Report every line of the records beneath this task that holds the string "suites".

= Beginning of Section =

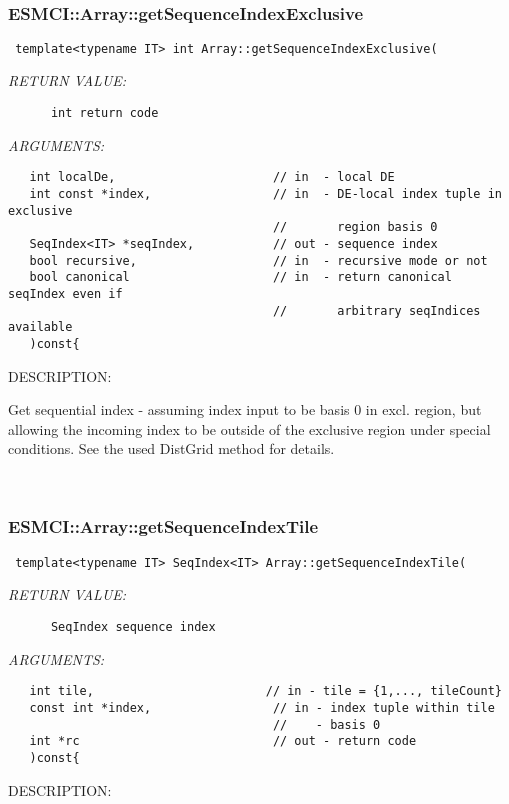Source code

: \mbox{}\hrulefill\
 
\subsubsection [ESMCI::Array::getSequenceIndexExclusive] {ESMCI::Array::getSequenceIndexExclusive}


  
\begin{verbatim} template<typename IT> int Array::getSequenceIndexExclusive(\end{verbatim}{\em RETURN VALUE:}
\begin{verbatim}      int return code\end{verbatim}{\em ARGUMENTS:}
\begin{verbatim}   int localDe,                      // in  - local DE
   int const *index,                 // in  - DE-local index tuple in exclusive
                                     //       region basis 0
   SeqIndex<IT> *seqIndex,           // out - sequence index
   bool recursive,                   // in  - recursive mode or not
   bool canonical                    // in  - return canonical seqIndex even if
                                     //       arbitrary seqIndices available
   )const{\end{verbatim}
{\sf DESCRIPTION:\\ }


      Get sequential index - assuming index input to be basis 0 in excl. region,
      but allowing the incoming index to be outside of the exclusive region
      under special conditions. See the used DistGrid method for details.
   
 
\mbox{}\hrulefill\
 
\subsubsection [ESMCI::Array::getSequenceIndexTile] {ESMCI::Array::getSequenceIndexTile}


  
\begin{verbatim} template<typename IT> SeqIndex<IT> Array::getSequenceIndexTile(\end{verbatim}{\em RETURN VALUE:}
\begin{verbatim}      SeqIndex sequence index\end{verbatim}{\em ARGUMENTS:}
\begin{verbatim}   int tile,                        // in - tile = {1,..., tileCount}
   const int *index,                 // in - index tuple within tile
                                     //    - basis 0
   int *rc                           // out - return code
   )const{\end{verbatim}
{\sf DESCRIPTION:\\ }


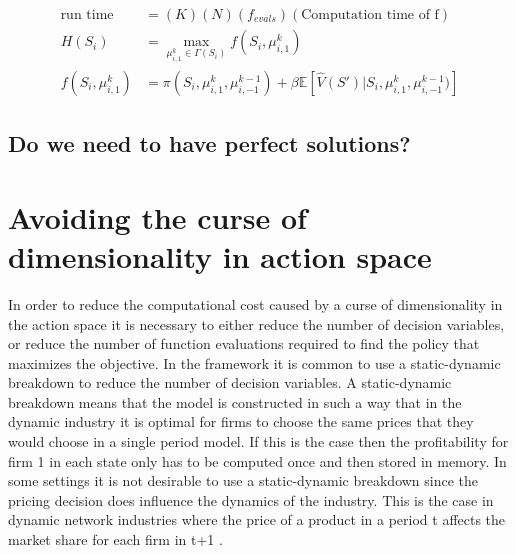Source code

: \documentclass[12pt]{article}
\begin{document}
\begin{align*}
  \text{run time} &= (K)(N)(f_{evals})(\text{Computation time of f})\\
  H(S_i)&=\max_{\mu^k_{i,1} \in \Gamma(S_i)}f(S_i,\mu^k_{i,1})\\
  f(S_i,\mu^k_{i,1})&=\pi(S_i, \mu^k_{i,1}, \mu^{k-1}_{i,-1})+ \beta\mathbb{E}[\hat{V}(S')|S_i,\mu^k_{i,1},\mu^{k-1}_{i,-1})]
\end{align*}

\subsection{Do we need to have perfect solutions?}


\section{Avoiding the curse of dimensionality in action space}
\label{action}

In order to reduce the computational cost caused by a curse of dimensionality in the action space it is necessary to either reduce the number of decision variables, or reduce the number of function evaluations required to find the policy that maximizes the objective. In the \citet{1995_Erickson_Pakes_RES} framework it is common to use a static-dynamic breakdown to reduce the number of decision variables. A static-dynamic breakdown means that the model is constructed in such a way that in the dynamic industry it is optimal for firms to choose the same prices that they would choose in a single period model. If this is the case then the profitability for firm 1 in each state only has to be computed once and then stored in memory. In some settings it is not desirable to use a static-dynamic breakdown since the pricing decision does influence the dynamics of the industry. This is the case in dynamic network industries where the price of a product in a period t affects the market share for each firm in t+1 \citep{2009_Chen_Doraszelski_Harrington, 2006_Mitchell_Skrzypacz, 2006_Chen_Doraszelski}.
\end{document}
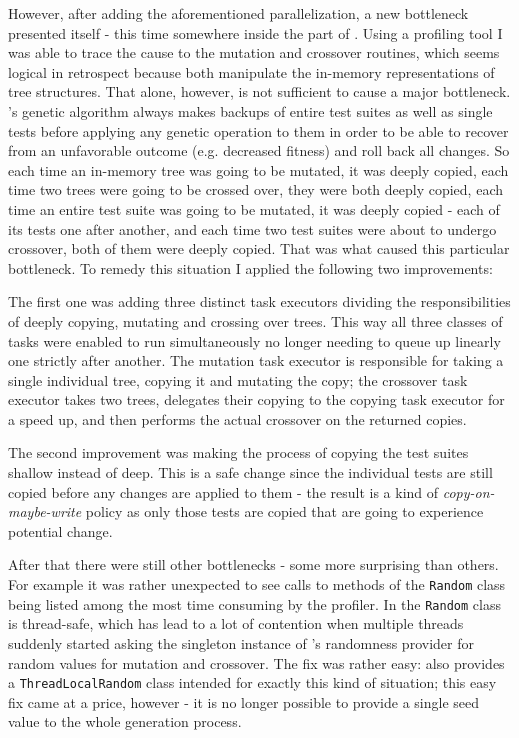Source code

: However, after adding the aforementioned parallelization, a new bottleneck presented itself - this time 
somewhere inside the \java part of \xmlmate. Using a \java profiling tool I was able to trace the cause 
to the mutation and crossover routines, which seems logical in retrospect because both manipulate the 
in-memory representations of \xml tree structures. That alone, however, is not sufficient to cause a 
major bottleneck. \evosuite's genetic algorithm always makes backups of entire test suites as well as 
single tests before applying any genetic operation to them in order to be able to recover from an 
unfavorable outcome (e.g. decreased fitness) and roll back all changes. So each time an in-memory \xml 
tree was going to be mutated, it was deeply copied, each time two \xml trees were going to be crossed 
over, they were both deeply copied, each time an entire test suite was going to be mutated, it was 
deeply copied - each of its tests one after another, and each time two test suites were about to 
undergo crossover, both of them were deeply copied. That was what caused this particular bottleneck. 
To remedy this situation I applied the following two improvements:

The first one was adding three distinct task executors dividing the responsibilities of deeply copying, mutating and 
crossing over \xml trees. This way all three classes of tasks were enabled to run simultaneously 
no longer needing to queue up linearly one strictly after another. The mutation task executor is 
responsible for taking a single individual \xml tree, copying it and mutating the copy; the 
crossover task executor takes two \xml trees, delegates their copying to the copying task executor 
for a speed up, and then performs the actual crossover on the returned copies.

The second improvement was making the process of copying the test suites shallow instead of deep. 
This is a safe change since the individual tests are still copied before any changes are applied 
to them - the result is a kind of \emph{copy-on-maybe-write} policy as only those tests are copied 
that are going to experience potential change.

After that there were still other bottlenecks - some more surprising than others. For example 
it was rather unexpected to see calls to methods of the \texttt{Random} class being listed among the most time
consuming by the profiler. In  the \texttt{Random} class is thread-safe, which has lead to a lot of 
contention when multiple threads suddenly started asking the singleton instance of \evosuite's randomness 
provider for random values for mutation and crossover. The fix was rather easy:  also provides 
a \texttt{ThreadLocalRandom} class intended for exactly this kind of situation; this easy fix came 
at a price, however - it is no longer possible to provide a single seed value to the whole generation 
process.

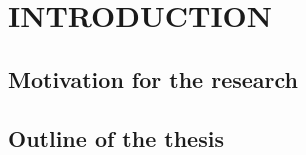 \section{INTRODUCTION} \label{sec:itroduction}

\subsection{Motivation for the research}

\subsection{Outline of the thesis}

= End of Section =

• **Your solution**
major bottleneck. \evosuite's genetic algorithm always makes backups of entire test suites as well as 
deeply copied - each of its tests one after another, and each time two test suites were about to 
The second improvement was making the process of copying the test suites shallow instead of deep. 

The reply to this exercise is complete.